From now on, we will work with only a **subset** of the data set, looking only at the **most recent year** for which data is availabe. Make sure that you create a copy of the dataframe that you used until now, using the `.copy()` method, so that our manipulations of the subset data frame will not affect the original data frame.

In [None]:
# copy the part of the data set for the MOST RECENT year into a separate data frame 
# called oilXXXX (XXXX standing for the most recent year)

In [None]:
# what is the TOTAL quantity of exported oil? (summed over all countries)
# save the value to a variable called total_exports

In [None]:
# sort the rows by descending value of "Quantity" 
# (i.e. the first row should contain the biggest exporter, etc.)
# make sure that you don't just *display* the sorted dataframe, but actually 
# *change* the dataframe into a sorted-by-quantity one

In [None]:
# add a new column called "perc" to the dataframe; in this column,
# compute, for each country, what percentage of total_exports 
# their exported quantity translates to.

In [None]:
# display the first 10 rows one more time: 
# now you should see what are the biggest 10 exporters in the most recent year?

In [None]:
# for a country of your choice that is not on the "top 10", 
# find out what is their percentage of total exports?
# (just display the row for that country)

In [None]:
# find out which country exported the most, and which country exported the least;
# what is the ratio (proportion) of the biggest vs. smallest export quantity?
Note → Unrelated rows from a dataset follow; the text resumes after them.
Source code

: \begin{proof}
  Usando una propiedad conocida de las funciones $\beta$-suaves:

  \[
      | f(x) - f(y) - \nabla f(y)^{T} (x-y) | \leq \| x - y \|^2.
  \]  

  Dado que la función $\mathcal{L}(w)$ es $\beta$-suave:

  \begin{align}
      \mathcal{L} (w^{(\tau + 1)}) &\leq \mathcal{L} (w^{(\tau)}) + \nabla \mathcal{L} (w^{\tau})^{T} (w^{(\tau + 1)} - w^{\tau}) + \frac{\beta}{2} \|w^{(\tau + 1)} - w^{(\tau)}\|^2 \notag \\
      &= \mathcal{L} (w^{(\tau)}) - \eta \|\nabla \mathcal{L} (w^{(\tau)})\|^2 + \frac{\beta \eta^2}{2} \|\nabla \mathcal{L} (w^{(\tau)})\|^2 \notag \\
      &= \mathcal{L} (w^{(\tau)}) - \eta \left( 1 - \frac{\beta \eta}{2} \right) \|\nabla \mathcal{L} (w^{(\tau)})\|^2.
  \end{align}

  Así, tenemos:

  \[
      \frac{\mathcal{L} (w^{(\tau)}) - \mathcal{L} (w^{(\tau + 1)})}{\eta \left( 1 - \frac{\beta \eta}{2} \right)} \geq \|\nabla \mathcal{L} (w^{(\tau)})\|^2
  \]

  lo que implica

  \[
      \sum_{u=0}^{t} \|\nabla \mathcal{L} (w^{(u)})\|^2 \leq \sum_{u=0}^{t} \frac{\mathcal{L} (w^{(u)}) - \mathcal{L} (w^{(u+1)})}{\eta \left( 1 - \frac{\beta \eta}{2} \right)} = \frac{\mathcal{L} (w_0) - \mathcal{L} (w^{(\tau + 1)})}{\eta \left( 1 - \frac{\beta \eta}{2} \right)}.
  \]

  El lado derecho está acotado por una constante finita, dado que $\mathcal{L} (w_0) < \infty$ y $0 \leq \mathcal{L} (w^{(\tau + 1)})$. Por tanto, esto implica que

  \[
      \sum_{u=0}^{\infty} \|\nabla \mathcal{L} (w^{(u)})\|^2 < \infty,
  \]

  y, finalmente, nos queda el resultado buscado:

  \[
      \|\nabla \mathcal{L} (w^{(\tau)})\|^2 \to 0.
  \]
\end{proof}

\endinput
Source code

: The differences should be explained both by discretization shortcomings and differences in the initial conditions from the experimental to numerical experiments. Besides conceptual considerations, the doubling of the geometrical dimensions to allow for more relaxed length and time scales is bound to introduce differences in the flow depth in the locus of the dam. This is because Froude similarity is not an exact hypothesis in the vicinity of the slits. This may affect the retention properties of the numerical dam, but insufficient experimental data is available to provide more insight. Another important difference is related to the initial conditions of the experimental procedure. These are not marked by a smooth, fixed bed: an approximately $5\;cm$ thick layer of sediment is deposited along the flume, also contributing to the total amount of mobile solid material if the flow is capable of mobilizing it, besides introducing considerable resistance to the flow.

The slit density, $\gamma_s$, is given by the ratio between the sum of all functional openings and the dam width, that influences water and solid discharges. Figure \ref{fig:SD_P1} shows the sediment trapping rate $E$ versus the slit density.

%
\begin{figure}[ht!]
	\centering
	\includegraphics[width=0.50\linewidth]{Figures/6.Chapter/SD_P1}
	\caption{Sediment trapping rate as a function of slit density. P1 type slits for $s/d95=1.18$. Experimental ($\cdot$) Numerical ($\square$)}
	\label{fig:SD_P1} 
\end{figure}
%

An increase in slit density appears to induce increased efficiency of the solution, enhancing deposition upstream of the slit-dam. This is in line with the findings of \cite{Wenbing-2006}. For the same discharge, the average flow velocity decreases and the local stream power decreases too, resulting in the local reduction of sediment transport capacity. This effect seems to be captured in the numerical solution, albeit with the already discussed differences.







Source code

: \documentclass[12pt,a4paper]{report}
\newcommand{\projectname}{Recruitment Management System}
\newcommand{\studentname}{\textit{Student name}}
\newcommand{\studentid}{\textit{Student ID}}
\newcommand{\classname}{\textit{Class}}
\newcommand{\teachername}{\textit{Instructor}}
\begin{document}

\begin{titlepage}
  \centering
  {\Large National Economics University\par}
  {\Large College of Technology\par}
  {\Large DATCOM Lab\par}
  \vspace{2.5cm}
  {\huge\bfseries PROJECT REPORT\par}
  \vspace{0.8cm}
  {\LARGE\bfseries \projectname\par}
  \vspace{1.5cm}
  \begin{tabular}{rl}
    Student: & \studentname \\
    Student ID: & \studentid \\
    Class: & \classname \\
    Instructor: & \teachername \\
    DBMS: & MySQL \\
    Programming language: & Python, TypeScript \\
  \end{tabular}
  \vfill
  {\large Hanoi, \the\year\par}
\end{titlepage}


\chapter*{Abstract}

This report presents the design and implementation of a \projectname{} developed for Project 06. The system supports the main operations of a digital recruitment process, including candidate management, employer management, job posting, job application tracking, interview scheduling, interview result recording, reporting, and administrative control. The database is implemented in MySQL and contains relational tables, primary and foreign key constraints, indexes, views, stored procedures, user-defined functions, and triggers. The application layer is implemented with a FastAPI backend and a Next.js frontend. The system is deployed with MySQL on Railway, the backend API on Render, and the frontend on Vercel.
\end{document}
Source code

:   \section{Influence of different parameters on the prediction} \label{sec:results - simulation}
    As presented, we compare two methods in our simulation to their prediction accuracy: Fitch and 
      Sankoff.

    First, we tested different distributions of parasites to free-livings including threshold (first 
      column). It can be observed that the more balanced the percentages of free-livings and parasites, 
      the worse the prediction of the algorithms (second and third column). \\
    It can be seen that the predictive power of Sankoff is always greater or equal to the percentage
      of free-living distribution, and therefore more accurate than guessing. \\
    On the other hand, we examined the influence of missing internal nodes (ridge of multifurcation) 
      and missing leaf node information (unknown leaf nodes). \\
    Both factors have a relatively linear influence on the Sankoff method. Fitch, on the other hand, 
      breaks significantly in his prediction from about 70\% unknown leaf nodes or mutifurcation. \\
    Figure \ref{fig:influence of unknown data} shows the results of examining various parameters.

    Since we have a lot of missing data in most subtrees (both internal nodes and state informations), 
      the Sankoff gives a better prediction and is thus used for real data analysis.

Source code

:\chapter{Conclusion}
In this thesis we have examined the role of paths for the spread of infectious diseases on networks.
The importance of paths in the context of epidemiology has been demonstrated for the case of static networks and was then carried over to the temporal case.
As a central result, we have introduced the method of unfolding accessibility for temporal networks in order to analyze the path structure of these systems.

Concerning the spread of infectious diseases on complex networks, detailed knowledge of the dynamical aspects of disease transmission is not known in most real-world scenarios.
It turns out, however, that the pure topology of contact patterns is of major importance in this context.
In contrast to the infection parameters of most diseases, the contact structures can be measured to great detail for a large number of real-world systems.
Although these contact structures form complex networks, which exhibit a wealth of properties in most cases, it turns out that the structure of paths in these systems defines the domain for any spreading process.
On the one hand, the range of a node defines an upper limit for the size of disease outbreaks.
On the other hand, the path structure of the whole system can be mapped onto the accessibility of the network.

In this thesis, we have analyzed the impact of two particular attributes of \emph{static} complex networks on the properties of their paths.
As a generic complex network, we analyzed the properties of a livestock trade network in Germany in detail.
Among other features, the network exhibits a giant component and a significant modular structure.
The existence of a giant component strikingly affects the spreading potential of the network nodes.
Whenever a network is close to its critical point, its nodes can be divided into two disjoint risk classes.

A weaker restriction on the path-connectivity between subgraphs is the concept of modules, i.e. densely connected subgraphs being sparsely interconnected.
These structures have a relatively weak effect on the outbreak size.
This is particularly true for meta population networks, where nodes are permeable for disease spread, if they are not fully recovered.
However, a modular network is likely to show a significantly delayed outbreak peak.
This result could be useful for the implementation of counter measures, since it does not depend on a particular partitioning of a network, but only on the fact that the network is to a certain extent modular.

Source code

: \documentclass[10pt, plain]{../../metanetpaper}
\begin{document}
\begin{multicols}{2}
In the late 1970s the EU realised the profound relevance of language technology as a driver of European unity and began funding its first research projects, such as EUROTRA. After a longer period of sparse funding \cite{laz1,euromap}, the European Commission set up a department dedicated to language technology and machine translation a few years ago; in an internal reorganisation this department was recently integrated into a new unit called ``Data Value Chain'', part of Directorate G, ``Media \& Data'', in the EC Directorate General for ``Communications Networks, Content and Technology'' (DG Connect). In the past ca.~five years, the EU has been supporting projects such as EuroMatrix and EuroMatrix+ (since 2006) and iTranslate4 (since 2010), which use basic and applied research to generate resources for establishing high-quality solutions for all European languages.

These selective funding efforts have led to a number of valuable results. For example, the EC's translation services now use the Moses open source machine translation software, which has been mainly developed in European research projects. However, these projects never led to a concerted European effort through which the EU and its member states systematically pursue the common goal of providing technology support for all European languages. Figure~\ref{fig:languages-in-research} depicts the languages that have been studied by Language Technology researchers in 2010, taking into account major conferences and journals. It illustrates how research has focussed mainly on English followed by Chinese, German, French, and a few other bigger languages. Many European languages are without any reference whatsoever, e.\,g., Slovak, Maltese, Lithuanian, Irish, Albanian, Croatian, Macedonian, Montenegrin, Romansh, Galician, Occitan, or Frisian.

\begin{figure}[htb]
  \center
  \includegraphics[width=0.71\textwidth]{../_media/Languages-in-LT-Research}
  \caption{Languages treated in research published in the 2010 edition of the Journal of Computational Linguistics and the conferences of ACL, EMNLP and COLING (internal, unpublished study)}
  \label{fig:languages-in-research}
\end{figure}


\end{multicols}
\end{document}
## Task 2e: Write your manipulated data set to a file

Write the data set from the previous file (with data only on the most recent year; and with the added column containig percentages) to a file.

In [None]:
# write to csv with the help of pandas 
# (you don't need to write the row labels (index) to the file)

In [None]:
# read back in into a variable called "df" & 
# display the first 10 rows to check

# Task 3 - Greatest Hits

We will be working with a data set of popular Spotify songs 1998-2020 (taken from [Kaggle](https://www.kaggle.com/datasets/paradisejoy/top-hits-spotify-from-20002019)). We have one .csv file for each year (as indicated in the file name).

Your task is to:
1. Read in all files as pandas data frames, and add a `year` column that contains the year (according to the file name);
2. concatenate the yearly data sets into **one single pandas DataFrame with the variable name `df`**;
3. The "genre" column contains 0 to several genres for each record - add a "genres" column that contains all genres for that record as list of strings;
4. Now, write the function `next_on_my_playlist()` that takes your modified dataframe as input and will suggest to you which song you should listen to next.

***

**Input specifications for `next_on_my_playlist()`:**
* `next_on_my_playlist()` takes the *required* input parameter `data` (here, you will pass the single pandas DataFrame as argument); and the *optional* input parameters `year`, `energy_above`, `genre`; 
* `year`and `genre` are categorical variables (i.e. there is a limited set of possible values);
* `energy_above` is a numerical variable (i.e. an interval)
* make sure to include default values for the optional parameters: for `year`, the default value should be the year that has the most records (i.e., rows) in the DataFrame; for `energy_above`, it should be the median of the `energy` values; and for `genre`, it should be the genre that appears most often in the lists of genres
* You can [check the data set specifications](https://www.kaggle.com/datasets/paradisejoy/top-hits-spotify-from-20002019) and use pandas to determine appropriate accepted and default values for all three input categories before writing the function
* for all three input parameters, implement `assert` statements to test whether arguments (as provided by the user when calling the function) are correct, and include an assertion error

**Output specifications for `next_on_my_playlist()`:**
* `next_on_my_playlist()` returns two variables: artist *and* title of a song that meets all three input criteria;
* If *several* songs meet the criteria, randomly choose one;
* If *no* songs meet the criteria, return ["Mississippi Goddamn" by Nina Simone](https://www.youtube.com/watch?v=LJ25-U3jNWM);
* Include a docstring;
* Run the cell below to assert that your function works as expected.

In [None]:
# YOUR CODE HERE

In [None]:
# run assert statements to check that function is correctly implemented
assert next_on_my_playlist(data=df, genre = "blues", year=2003, energy = 0.1) == ('The White Stripes', 'Seven Nation Army') 
assert next_on_my_playlist(data=df, genre = "R&B", year=2003, energy = 0.93) == ('Sugababes', 'Hole In The Head')
assert next_on_my_playlist(data=df, genre = "blues", year=2014, energy = 1) == ('Nina Simone', 'Mississippi Goddamn')